Input material =
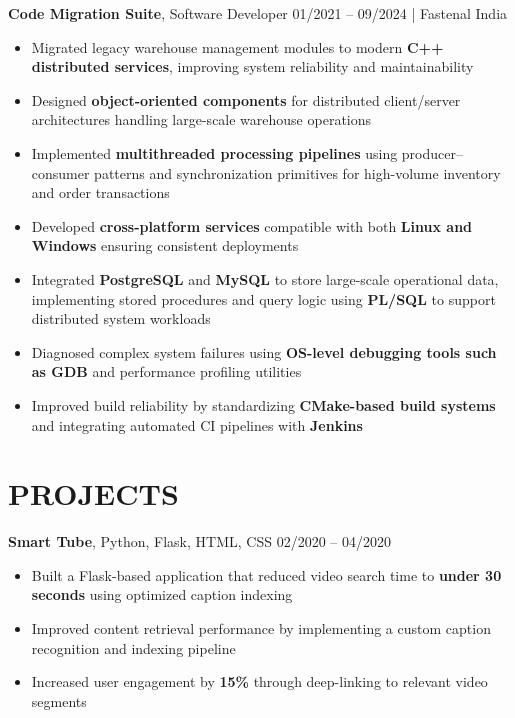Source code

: \documentclass[11.9pt,a4paper]{article}
\begin{document}
\noindent
\textbf{Code Migration Suite}, Software Developer \hfill 01/2021 -- 09/2024 | Fastenal India
\begin{itemize}
  \item Migrated legacy warehouse management modules to modern \textbf{C++ distributed services}, improving system reliability and maintainability
  \item Designed \textbf{object-oriented components} for distributed client/server architectures handling large-scale warehouse operations
  \item Implemented \textbf{multithreaded processing pipelines} using producer--consumer patterns and synchronization primitives for high-volume inventory and order transactions
  \item Developed \textbf{cross-platform services} compatible with both \textbf{Linux and Windows} ensuring consistent deployments
 \item Integrated \textbf{PostgreSQL} and \textbf{MySQL} to store large-scale operational data, implementing stored procedures and query logic using \textbf{PL/SQL} to support distributed system workloads
  \item Diagnosed complex system failures using \textbf{OS-level debugging tools such as GDB} and performance profiling utilities
  \item Improved build reliability by standardizing \textbf{CMake-based build systems} and integrating automated CI pipelines with \textbf{Jenkins}
\end{itemize}

\vspace{6pt}

\section*{PROJECTS}

\noindent
\textbf{Smart Tube}, Python, Flask, HTML, CSS \hfill 02/2020 -- 04/2020
\begin{itemize}
  \item Built a Flask-based application that reduced video search time to \textbf{under 30 seconds} using optimized caption indexing
  \item Improved content retrieval performance by implementing a custom caption recognition and indexing pipeline
  \item Increased user engagement by \textbf{15\%} through deep-linking to relevant video segments
\end{itemize}
\end{document}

What you have to do = Filter the entries above and return only the lines holding "implementing".

Written response =
 \item Integrated \textbf{PostgreSQL} and \textbf{MySQL} to store large-scale operational data, implementing stored procedures and query logic using \textbf{PL/SQL} to support distributed system workloads
  \item Improved content retrieval performance by implementing a custom caption recognition and indexing pipeline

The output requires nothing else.